** Exercise data **
*****

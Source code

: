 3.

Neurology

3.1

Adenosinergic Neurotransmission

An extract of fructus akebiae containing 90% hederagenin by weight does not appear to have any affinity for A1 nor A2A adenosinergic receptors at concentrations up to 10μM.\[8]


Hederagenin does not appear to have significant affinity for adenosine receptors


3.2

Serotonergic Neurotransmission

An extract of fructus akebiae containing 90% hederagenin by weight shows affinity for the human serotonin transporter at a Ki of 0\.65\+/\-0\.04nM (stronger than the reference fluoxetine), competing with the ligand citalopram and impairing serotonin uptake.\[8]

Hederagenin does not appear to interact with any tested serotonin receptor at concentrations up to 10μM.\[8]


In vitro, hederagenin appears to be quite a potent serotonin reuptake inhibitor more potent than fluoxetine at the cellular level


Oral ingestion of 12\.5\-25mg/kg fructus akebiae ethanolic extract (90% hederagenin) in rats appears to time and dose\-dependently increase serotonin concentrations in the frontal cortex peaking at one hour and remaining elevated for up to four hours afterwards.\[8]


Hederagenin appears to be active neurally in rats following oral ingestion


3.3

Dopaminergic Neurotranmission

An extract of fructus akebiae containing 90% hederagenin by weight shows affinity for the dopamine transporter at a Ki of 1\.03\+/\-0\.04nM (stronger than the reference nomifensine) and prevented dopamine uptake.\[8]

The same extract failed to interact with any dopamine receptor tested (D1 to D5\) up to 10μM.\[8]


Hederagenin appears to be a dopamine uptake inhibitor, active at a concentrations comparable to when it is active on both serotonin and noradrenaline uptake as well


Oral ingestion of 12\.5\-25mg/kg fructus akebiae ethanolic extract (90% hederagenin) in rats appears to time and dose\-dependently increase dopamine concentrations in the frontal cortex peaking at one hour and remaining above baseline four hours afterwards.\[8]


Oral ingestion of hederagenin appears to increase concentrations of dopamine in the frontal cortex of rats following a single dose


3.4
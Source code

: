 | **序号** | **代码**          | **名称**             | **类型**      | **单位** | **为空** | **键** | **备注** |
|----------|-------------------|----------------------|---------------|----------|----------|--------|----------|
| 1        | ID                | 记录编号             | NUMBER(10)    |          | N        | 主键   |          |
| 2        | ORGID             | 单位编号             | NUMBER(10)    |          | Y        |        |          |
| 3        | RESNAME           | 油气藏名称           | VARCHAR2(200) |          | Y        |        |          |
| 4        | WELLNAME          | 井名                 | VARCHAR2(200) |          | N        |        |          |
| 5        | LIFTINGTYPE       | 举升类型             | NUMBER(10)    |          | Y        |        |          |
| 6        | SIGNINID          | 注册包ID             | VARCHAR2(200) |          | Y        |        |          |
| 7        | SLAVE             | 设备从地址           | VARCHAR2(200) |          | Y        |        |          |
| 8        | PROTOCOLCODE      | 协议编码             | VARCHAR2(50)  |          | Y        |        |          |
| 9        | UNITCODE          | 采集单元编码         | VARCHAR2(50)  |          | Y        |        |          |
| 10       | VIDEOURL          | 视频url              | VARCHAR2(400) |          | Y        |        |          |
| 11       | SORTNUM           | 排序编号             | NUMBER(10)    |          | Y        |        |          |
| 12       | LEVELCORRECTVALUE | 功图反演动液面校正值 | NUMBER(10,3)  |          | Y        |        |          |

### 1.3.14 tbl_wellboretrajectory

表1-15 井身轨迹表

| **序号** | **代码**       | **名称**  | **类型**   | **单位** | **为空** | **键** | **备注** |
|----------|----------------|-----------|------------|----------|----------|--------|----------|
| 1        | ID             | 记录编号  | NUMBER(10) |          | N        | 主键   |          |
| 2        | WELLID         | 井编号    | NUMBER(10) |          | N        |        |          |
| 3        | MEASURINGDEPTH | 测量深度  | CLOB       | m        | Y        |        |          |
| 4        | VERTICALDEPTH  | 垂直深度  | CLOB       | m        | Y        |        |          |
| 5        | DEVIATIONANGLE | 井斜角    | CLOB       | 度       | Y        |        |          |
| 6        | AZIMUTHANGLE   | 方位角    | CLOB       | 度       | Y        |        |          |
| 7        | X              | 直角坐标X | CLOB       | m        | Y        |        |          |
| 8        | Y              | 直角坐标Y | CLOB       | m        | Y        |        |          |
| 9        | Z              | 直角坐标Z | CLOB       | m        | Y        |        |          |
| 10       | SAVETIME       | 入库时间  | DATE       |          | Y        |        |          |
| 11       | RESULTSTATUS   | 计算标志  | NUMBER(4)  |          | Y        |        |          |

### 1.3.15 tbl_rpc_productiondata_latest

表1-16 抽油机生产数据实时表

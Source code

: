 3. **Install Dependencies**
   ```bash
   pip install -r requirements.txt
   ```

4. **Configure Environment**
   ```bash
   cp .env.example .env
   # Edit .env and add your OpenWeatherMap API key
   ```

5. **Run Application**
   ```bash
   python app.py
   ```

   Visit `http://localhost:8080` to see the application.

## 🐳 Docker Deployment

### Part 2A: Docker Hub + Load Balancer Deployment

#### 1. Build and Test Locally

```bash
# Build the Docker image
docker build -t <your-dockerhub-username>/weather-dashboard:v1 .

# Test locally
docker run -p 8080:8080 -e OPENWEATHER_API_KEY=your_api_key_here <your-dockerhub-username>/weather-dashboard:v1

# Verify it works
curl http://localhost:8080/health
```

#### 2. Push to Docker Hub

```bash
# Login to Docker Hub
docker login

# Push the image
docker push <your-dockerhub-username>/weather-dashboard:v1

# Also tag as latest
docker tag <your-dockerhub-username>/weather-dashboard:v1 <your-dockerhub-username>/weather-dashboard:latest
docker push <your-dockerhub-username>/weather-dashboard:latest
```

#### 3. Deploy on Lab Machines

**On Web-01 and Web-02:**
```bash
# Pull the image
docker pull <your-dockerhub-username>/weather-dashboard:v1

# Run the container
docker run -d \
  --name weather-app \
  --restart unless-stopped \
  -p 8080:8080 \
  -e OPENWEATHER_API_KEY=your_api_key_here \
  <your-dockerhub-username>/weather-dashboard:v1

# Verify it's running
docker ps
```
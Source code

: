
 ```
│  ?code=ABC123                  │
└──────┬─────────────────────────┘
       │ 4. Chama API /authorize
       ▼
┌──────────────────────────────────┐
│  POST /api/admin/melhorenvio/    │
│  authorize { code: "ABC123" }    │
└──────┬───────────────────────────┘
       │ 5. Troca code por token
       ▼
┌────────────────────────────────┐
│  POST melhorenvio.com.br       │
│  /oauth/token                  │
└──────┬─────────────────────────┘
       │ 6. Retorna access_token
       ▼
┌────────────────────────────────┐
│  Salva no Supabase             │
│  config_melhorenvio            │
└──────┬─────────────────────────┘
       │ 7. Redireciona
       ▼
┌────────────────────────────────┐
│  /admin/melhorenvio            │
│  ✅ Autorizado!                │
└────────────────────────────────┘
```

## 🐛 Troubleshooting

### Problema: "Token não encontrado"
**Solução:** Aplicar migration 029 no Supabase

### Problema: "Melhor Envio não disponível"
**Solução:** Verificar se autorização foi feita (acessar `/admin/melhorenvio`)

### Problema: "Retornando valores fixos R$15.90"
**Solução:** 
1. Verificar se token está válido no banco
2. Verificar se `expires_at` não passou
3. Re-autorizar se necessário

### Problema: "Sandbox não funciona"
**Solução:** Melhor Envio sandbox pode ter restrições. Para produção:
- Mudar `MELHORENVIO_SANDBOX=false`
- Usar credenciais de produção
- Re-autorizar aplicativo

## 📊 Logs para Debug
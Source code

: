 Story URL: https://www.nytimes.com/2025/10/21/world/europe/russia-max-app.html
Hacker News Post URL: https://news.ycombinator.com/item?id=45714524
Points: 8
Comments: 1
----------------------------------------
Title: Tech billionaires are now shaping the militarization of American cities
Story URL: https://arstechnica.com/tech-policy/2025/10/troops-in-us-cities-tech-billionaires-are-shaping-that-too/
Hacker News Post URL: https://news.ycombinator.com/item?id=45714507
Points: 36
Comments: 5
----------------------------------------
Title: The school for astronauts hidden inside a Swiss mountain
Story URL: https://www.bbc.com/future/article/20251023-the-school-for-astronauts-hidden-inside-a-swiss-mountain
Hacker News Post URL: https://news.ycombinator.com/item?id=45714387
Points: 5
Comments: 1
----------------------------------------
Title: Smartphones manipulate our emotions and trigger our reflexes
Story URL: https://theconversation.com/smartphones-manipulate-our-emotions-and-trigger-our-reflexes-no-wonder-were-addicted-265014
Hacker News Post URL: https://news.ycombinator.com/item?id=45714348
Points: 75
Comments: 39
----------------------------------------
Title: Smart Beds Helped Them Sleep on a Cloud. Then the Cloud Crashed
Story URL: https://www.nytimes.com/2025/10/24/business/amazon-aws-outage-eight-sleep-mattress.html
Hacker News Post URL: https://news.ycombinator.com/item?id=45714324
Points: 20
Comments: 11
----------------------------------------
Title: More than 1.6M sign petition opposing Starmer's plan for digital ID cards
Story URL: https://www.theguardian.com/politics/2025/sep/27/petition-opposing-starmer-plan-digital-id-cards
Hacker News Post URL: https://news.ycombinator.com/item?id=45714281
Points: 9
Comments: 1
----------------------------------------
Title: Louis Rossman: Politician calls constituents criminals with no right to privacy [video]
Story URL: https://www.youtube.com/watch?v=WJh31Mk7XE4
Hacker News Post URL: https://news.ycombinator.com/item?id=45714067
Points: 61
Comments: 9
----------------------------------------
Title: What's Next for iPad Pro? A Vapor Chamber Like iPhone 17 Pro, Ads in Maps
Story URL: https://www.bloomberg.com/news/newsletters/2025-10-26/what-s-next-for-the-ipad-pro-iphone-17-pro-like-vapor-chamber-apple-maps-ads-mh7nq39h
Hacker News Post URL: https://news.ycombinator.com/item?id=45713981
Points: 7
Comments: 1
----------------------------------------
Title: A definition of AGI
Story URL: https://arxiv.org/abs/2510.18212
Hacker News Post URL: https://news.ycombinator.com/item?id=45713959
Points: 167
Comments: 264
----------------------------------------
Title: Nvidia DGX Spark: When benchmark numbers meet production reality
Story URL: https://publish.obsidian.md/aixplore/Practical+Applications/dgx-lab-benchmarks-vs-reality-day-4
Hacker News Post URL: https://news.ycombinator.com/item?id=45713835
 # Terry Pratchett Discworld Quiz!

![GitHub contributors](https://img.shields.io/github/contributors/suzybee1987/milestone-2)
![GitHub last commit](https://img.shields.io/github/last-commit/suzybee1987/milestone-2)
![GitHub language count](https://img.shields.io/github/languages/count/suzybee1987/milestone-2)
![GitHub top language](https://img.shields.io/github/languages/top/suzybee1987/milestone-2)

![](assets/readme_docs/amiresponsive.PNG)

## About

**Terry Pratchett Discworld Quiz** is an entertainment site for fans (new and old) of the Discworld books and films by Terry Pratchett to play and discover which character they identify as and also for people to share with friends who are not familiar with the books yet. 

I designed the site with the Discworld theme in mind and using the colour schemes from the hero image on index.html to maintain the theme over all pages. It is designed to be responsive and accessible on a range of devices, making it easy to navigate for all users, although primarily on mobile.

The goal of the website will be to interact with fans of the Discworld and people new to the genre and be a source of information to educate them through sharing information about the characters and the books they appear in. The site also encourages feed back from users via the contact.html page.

*****

** The problem **
From the records above, return each line where "autorizar" occurs.

** Answer space **
3. Re-autorizar se necessário
- Re-autorizar aplicativo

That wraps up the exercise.